[Dataset excerpts]
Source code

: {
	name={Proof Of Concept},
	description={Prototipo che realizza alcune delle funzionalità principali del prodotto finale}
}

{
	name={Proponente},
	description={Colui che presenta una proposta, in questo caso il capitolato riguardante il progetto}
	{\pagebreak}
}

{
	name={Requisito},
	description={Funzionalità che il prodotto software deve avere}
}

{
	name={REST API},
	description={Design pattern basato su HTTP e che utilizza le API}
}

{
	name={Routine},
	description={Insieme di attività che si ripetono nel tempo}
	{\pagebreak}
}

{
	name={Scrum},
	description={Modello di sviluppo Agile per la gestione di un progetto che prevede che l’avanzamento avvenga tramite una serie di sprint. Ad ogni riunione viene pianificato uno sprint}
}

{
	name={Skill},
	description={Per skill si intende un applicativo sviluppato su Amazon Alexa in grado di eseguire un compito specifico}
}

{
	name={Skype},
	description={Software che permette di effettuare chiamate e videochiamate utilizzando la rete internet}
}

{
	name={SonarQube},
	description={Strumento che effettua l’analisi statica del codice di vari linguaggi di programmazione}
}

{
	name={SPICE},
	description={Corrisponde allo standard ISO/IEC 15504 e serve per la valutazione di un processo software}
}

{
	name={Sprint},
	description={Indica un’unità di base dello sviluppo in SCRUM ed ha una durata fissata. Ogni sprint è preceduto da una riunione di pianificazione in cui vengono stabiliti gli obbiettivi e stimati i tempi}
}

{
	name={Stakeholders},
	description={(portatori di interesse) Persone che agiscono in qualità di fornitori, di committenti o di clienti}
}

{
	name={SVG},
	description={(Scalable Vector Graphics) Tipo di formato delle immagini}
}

### [TASK OBJECTIVE]
A verbatim copy of every entry is required.

### [ANSWER BELOW]
Source code

: {
	name={Proof Of Concept},
	description={Prototipo che realizza alcune delle funzionalità principali del prodotto finale}
}

{
	name={Proponente},
	description={Colui che presenta una proposta, in questo caso il capitolato riguardante il progetto}
	{\pagebreak}
}

{
	name={Requisito},
	description={Funzionalità che il prodotto software deve avere}
}

{
	name={REST API},
	description={Design pattern basato su HTTP e che utilizza le API}
}

{
	name={Routine},
	description={Insieme di attività che si ripetono nel tempo}
	{\pagebreak}
}

{
	name={Scrum},
	description={Modello di sviluppo Agile per la gestione di un progetto che prevede che l’avanzamento avvenga tramite una serie di sprint. Ad ogni riunione viene pianificato uno sprint}
}

{
	name={Skill},
	description={Per skill si intende un applicativo sviluppato su Amazon Alexa in grado di eseguire un compito specifico}
}

{
	name={Skype},
	description={Software che permette di effettuare chiamate e videochiamate utilizzando la rete internet}
}

{
	name={SonarQube},
	description={Strumento che effettua l’analisi statica del codice di vari linguaggi di programmazione}
}

{
	name={SPICE},
	description={Corrisponde allo standard ISO/IEC 15504 e serve per la valutazione di un processo software}
}

{
	name={Sprint},
	description={Indica un’unità di base dello sviluppo in SCRUM ed ha una durata fissata. Ogni sprint è preceduto da una riunione di pianificazione in cui vengono stabiliti gli obbiettivi e stimati i tempi}
}

{
	name={Stakeholders},
	description={(portatori di interesse) Persone che agiscono in qualità di fornitori, di committenti o di clienti}
}

{
	name={SVG},
	description={(Scalable Vector Graphics) Tipo di formato delle immagini}
}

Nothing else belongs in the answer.